Data extracted from a collection |

+--

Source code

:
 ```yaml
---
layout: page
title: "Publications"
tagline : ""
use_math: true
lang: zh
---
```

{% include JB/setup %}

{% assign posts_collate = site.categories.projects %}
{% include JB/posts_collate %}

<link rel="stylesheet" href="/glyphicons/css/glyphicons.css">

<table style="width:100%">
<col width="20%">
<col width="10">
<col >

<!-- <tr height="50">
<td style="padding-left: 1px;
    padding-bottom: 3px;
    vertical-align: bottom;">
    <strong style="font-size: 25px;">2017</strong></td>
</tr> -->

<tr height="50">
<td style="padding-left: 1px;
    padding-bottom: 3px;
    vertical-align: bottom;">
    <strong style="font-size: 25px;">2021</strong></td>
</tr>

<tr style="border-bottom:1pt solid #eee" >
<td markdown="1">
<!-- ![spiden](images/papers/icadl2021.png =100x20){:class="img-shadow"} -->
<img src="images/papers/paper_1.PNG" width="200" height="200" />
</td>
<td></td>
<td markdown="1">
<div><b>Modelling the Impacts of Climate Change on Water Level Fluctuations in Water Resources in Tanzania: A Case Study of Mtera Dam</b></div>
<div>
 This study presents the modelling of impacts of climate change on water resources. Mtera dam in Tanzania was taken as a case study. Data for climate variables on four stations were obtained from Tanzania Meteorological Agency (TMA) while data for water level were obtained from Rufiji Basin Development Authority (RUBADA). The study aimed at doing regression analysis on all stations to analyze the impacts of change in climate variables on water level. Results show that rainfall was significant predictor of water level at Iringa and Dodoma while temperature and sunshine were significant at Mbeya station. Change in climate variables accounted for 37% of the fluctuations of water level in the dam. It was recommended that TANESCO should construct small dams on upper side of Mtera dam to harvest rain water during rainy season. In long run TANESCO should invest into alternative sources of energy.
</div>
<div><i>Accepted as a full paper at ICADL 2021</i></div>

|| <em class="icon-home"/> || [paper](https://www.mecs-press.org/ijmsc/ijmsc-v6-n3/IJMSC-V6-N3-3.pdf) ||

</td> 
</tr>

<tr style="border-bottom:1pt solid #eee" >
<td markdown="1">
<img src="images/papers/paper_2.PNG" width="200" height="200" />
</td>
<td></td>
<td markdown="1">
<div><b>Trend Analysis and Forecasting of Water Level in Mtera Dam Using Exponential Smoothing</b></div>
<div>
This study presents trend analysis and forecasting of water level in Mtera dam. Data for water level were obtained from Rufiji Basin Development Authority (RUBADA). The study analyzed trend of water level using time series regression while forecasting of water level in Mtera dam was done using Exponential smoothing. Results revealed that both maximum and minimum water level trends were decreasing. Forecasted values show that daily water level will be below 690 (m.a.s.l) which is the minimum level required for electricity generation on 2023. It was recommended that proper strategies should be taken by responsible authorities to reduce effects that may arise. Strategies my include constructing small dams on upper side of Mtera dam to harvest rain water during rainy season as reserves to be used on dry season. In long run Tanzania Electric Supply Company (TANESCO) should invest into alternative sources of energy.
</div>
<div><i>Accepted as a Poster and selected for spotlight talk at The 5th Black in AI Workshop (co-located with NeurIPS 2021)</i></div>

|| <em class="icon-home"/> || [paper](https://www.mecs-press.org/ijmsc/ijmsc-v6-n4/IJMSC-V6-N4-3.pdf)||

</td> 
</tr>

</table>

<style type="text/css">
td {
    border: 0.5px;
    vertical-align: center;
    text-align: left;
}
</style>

+--

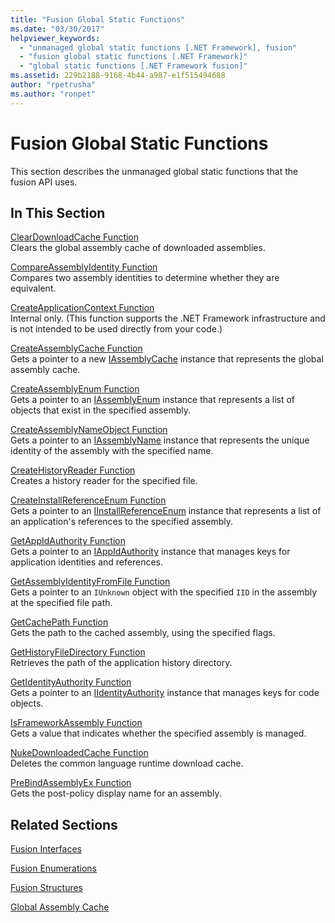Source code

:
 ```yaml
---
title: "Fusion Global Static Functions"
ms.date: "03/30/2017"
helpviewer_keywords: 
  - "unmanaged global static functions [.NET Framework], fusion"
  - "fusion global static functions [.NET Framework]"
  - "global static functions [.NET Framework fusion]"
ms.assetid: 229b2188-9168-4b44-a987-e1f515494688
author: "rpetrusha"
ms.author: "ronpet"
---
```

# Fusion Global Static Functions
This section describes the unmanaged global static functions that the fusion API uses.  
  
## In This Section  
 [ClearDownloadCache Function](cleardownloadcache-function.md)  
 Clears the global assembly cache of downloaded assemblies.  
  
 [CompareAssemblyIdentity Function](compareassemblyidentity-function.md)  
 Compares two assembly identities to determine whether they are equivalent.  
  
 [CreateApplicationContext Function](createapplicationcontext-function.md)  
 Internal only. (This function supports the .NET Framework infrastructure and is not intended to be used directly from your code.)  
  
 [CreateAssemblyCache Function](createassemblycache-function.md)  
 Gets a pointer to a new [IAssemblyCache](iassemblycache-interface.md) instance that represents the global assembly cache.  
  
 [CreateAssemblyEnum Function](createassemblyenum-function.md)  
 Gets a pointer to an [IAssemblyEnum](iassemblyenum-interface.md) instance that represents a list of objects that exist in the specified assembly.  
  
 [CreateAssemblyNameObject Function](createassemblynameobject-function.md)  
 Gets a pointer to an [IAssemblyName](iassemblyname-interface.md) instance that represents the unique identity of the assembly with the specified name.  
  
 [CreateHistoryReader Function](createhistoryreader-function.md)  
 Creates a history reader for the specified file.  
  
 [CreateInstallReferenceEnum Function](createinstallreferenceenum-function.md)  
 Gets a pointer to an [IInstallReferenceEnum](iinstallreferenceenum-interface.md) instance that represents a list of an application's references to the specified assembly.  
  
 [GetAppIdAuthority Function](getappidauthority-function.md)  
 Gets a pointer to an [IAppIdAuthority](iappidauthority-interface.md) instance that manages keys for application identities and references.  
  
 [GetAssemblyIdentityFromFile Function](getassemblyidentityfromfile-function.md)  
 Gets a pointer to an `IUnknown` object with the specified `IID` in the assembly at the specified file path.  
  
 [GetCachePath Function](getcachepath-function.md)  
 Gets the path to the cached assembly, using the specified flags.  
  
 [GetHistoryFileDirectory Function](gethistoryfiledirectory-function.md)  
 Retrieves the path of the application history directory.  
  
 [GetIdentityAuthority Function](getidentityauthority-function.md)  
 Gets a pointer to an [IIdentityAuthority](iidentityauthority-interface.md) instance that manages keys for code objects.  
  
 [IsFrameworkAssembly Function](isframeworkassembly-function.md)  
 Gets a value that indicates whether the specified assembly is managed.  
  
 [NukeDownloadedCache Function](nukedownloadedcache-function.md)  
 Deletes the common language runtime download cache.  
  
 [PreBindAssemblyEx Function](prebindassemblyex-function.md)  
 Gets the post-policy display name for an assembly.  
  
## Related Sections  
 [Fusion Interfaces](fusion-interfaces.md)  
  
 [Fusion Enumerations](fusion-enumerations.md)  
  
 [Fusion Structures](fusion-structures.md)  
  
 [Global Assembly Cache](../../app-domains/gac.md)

+--

Work instructions | The answer is a single number: how many lines in the data above hold the string "objects".

Solution below | 2